Limited liability partnerships typically come into play for licensed professionals such as accountants, architects and attorneys. Creating this type of business structure ensures liability protection for one partner from his colleague's actions. However, each partner remains liable for his own actions. Points to consider, beyond each state's filing fees and regulations, include specifying how decisions are made, how the general ownership interest is shared, and how to deal with a partner's exit from the business. For these reasons, an attorney's help is usually required to create an LLP agreement.
Apply to the Proper Agency
Research which agency oversees new business registrations in your state. Indiana residents, for example, go through the Secretary of State's Business Services Division. By contrast, new business owners in Illinois start the LLP filing process with its Department of Commerce and Economic Opportunity. If you're not sure where to start, a simple keyword search such as "LLP register in State X" should lead you to the right place.
Follow All Relevant Filing Requirements
When you know which agency to consult, follow the process spelled out on its website. Download the relevant form and fill out the information that your state requires.
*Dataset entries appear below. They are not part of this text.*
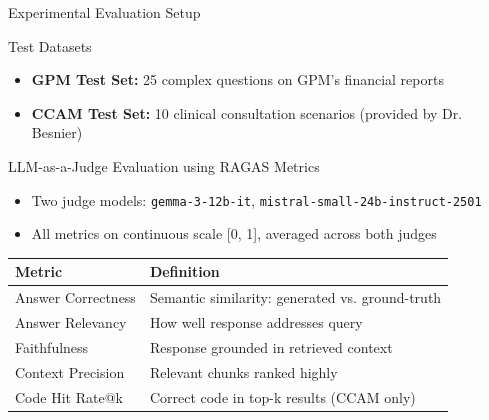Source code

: \documentclass[11pt, aspectratio=169, xcolor=table]{beamer}
\begin{document}
\begin{frame}{Experimental Evaluation Setup}
    \begin{block}{Test Datasets}
        \begin{itemize}
            \item \textbf{GPM Test Set:} 25 complex questions on GPM's financial reports
            \item \textbf{CCAM Test Set:} 10 clinical consultation scenarios (provided by Dr. Besnier)
        \end{itemize}
    \end{block}

    \begin{block}{LLM-as-a-Judge Evaluation using RAGAS Metrics}
        \begin{itemize}
            \item Two judge models: \texttt{gemma-3-12b-it}, \texttt{mistral-small-24b-instruct-2501}
            \item All metrics on continuous scale [0, 1], averaged across both judges
        \end{itemize}
    \end{block}

    \begin{table}
        \centering
        \small
        \begin{tabular}{lp{8cm}}
            \toprule
            \textbf{Metric} & \textbf{Definition} \\
            \midrule
            Answer Correctness & Semantic similarity: generated vs. ground-truth \\
            Answer Relevancy & How well response addresses query \\
            Faithfulness & Response grounded in retrieved context \\
            Context Precision & Relevant chunks ranked highly \\
            Code Hit Rate@k & Correct code in top-k results (CCAM only) \\
            \bottomrule
        \end{tabular}
    \end{table}
\end{frame}
\end{document}
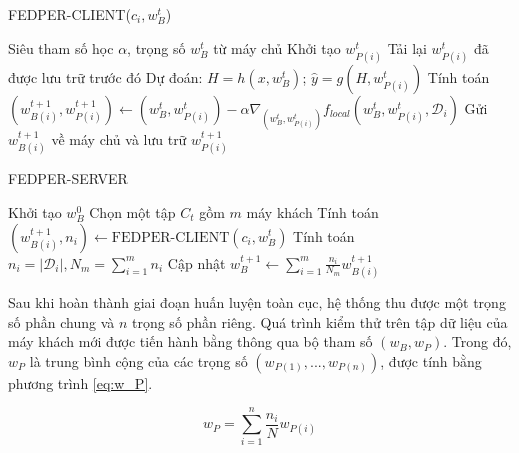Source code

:\begin{algorithm}[H]
    \caption{FEDPER-CLIENT($c_i, w_B^t$) \cite{arivazhagan2019federated}} \label{alg:fedper_client}
    \begin{algorithmic}[1]
        \Require Siêu tham số học $\alpha$, trọng số $w_B^t$ từ máy chủ
            \State Khởi tạo $w_{P(i)}^t$
        \Else
            \State Tải lại $w_{P(i)}^t$ đã được lưu trữ trước đó
        \EndIf
        \State Dự đoán: $H = h(x, w_{B}^t)$; $\hat{y} = g(H, w_{P(i)}^t)$
        \State Tính toán $(w_{B(i)}^{t+1}, w_{P(i)}^{t+1}) \gets (w_{B}^t, w_{P(i)}^t) - \alpha\nabla_{(w_{B}^t, w_{P(i)}^t)} f_{local}(w_{B}^t, w_{P(i)}^t, \mathcal{D}_i)$
        \State Gửi $w_{B(i)}^{t+1}$ về máy chủ và lưu trữ $w_{P(i)}^{t+1}$
    \end{algorithmic}
\end{algorithm}

\begin{algorithm}[H]
    \caption{FEDPER-SERVER \cite{arivazhagan2019federated}} \label{alg:fedper_server}
    \begin{algorithmic}[1]
        \State Khởi tạo $w_{B}^{0}$
            \State Chọn một tập $C_t$ gồm $m$ máy khách
                \State Tính toán $(w_{B(i)}^{t+1}, n_i) \gets \text{FEDPER-CLIENT}(c_i, w_B^t)$
            \EndFor
            \State Tính toán $n_i = \left| \mathcal{D}_i \right|, N_m = \sum_{i=1}^m n_i$
            \State Cập nhật $w_B^{t+1} \gets \sum_{i=1}^m \frac{n_i}{N_m} w_{B(i)}^{t+1}$
        \EndFor
    \end{algorithmic}
\end{algorithm}

Sau khi hoàn thành giai đoạn huấn luyện toàn cục, hệ thống thu được một trọng số phần chung và $n$ trọng số phần riêng. Quá trình kiểm thử trên tập dữ liệu của máy khách mới được tiến hành bằng thông qua bộ tham số $(w_B, w_P)$. Trong đó, $w_P$ là trung bình cộng của các trọng số $(w_{P(1)},...,w_{P(n)})$, được tính bằng phương trình \ref{eq:w_P}.

\begin{dmath}
    \label{eq:w_P}
    w_P = \sum_{i=1}^n \frac{n_i}{N}w_{P(i)}
\end{dmath}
Indiana, for example, mandates that you fill out the LLP's name, plus the address of its principal office, the name and address of a registered agent, type of business, and a statement of intent to act as an LLP. To make the paperwork official, you must also obtain at least one partner's signature and pay a filing fee.
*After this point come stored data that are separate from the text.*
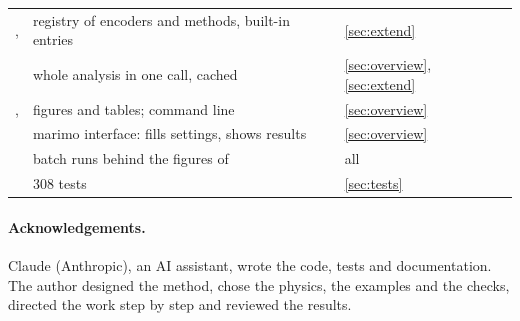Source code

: \documentclass[11pt,a4paper]{article}
\newcommand{\repo}{https://github.com/Lu-Dumoulin/PhaseWall}
\newcommand{\srcref}[1]{\href{\repo/blob/main/#1}{\texttt{\detokenize{#1}}}}
\newcommand{\code}[1]{\texttt{\detokenize{#1}}}
\begin{document}
\begin{table}[H]
\begin{tabular}{@{}>{\raggedright}p{5.2cm}>{\raggedright}p{6.6cm}l@{}}
\srcref{src/phasewall/registry.py}, \srcref{src/phasewall/builtins.py} & registry of encoders and methods, built-in entries & \ref{sec:extend} \\
\srcref{src/phasewall/pipeline.py} & whole analysis in one call, cached & \ref{sec:overview}, \ref{sec:extend} \\
\srcref{src/phasewall/report.py}, \srcref{src/phasewall/cli.py} & figures and tables; command line & \ref{sec:overview} \\
\srcref{apps/explore.py} & marimo interface: fills settings, shows results & \ref{sec:overview} \\
\srcref{scripts/} & batch runs behind the figures of \code{docs/} & all \\
\srcref{tests/} & 308 tests & \ref{sec:tests} \\
\bottomrule
\end{tabular}
\end{table}

\paragraph{Acknowledgements.}
Claude (Anthropic), an AI assistant, wrote the code, tests and documentation. The author designed the
method, chose the physics, the examples and the checks, directed the work step by step and reviewed
the results.
\end{document}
Hammer Out an LLP Agreement
After you file the paperwork, schedule a meeting with an attorney who has experience in forming small businesses -- specifically in negotiating partnership agreements. In particular, you'll need to spell out governance issues. For example, any LLP agreement needs to clearly define the proportion of ownership among the partners and spell out procedures for breaking ties. A 50-50 division between two partners may be unwieldy if there's a deadlock. In that case, consider yielding 1 percent to a third person who can cast a crucial tie-breaking vote. Also, spell out payout amounts and schedules if a partner withdraws from the business. Otherwise, the firm could end up paying out a large lump sum when it's not feasible financially.